Directions for this task: Your reply should restate the lines from the top of the entries through the line containing "to the array." word for word, with no pictures.

*** Block opens ***

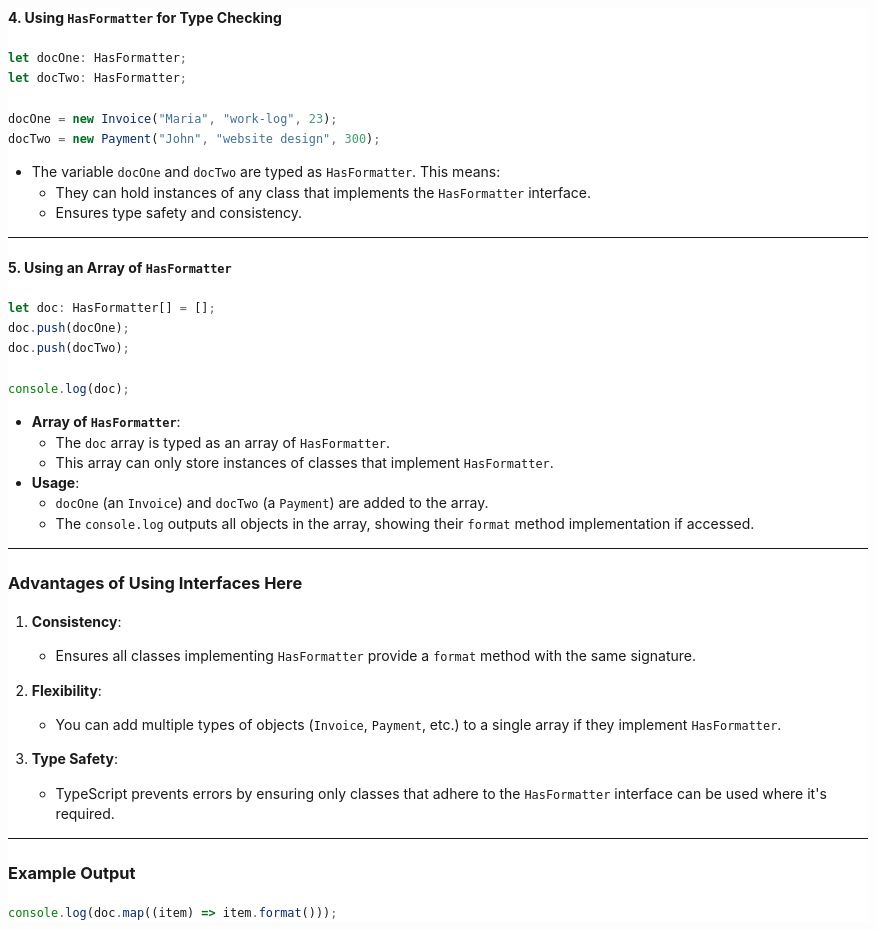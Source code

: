 
#### 4. **Using `HasFormatter` for Type Checking**

```typescript
let docOne: HasFormatter;
let docTwo: HasFormatter;

docOne = new Invoice("Maria", "work-log", 23);
docTwo = new Payment("John", "website design", 300);
```

- The variable `docOne` and `docTwo` are typed as `HasFormatter`. This means:
  - They can hold instances of any class that implements the `HasFormatter` interface.
  - Ensures type safety and consistency.

---

#### 5. **Using an Array of `HasFormatter`**

```typescript
let doc: HasFormatter[] = [];
doc.push(docOne);
doc.push(docTwo);

console.log(doc);
```

- **Array of `HasFormatter`**:
  - The `doc` array is typed as an array of `HasFormatter`.
  - This array can only store instances of classes that implement `HasFormatter`.
- **Usage**:
  - `docOne` (an `Invoice`) and `docTwo` (a `Payment`) are added to the array.
  - The `console.log` outputs all objects in the array, showing their `format` method implementation if accessed.

---

### **Advantages of Using Interfaces Here**

1. **Consistency**:
   - Ensures all classes implementing `HasFormatter` provide a `format` method with the same signature.

2. **Flexibility**:
   - You can add multiple types of objects (`Invoice`, `Payment`, etc.) to a single array if they implement `HasFormatter`.

3. **Type Safety**:
   - TypeScript prevents errors by ensuring only classes that adhere to the `HasFormatter` interface can be used where it's required.

---

### Example Output

```typescript
console.log(doc.map((item) => item.format()));
```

*** Block closes ***

Result of this task:
Source code

: 
#### 4. **Using `HasFormatter` for Type Checking**

```typescript
let docOne: HasFormatter;
let docTwo: HasFormatter;

docOne = new Invoice("Maria", "work-log", 23);
docTwo = new Payment("John", "website design", 300);
```

- The variable `docOne` and `docTwo` are typed as `HasFormatter`. This means:
  - They can hold instances of any class that implements the `HasFormatter` interface.
  - Ensures type safety and consistency.

---

#### 5. **Using an Array of `HasFormatter`**

```typescript
let doc: HasFormatter[] = [];
doc.push(docOne);
doc.push(docTwo);

console.log(doc);
```

- **Array of `HasFormatter`**:
  - The `doc` array is typed as an array of `HasFormatter`.
  - This array can only store instances of classes that implement `HasFormatter`.
- **Usage**:
  - `docOne` (an `Invoice`) and `docTwo` (a `Payment`) are added to the array.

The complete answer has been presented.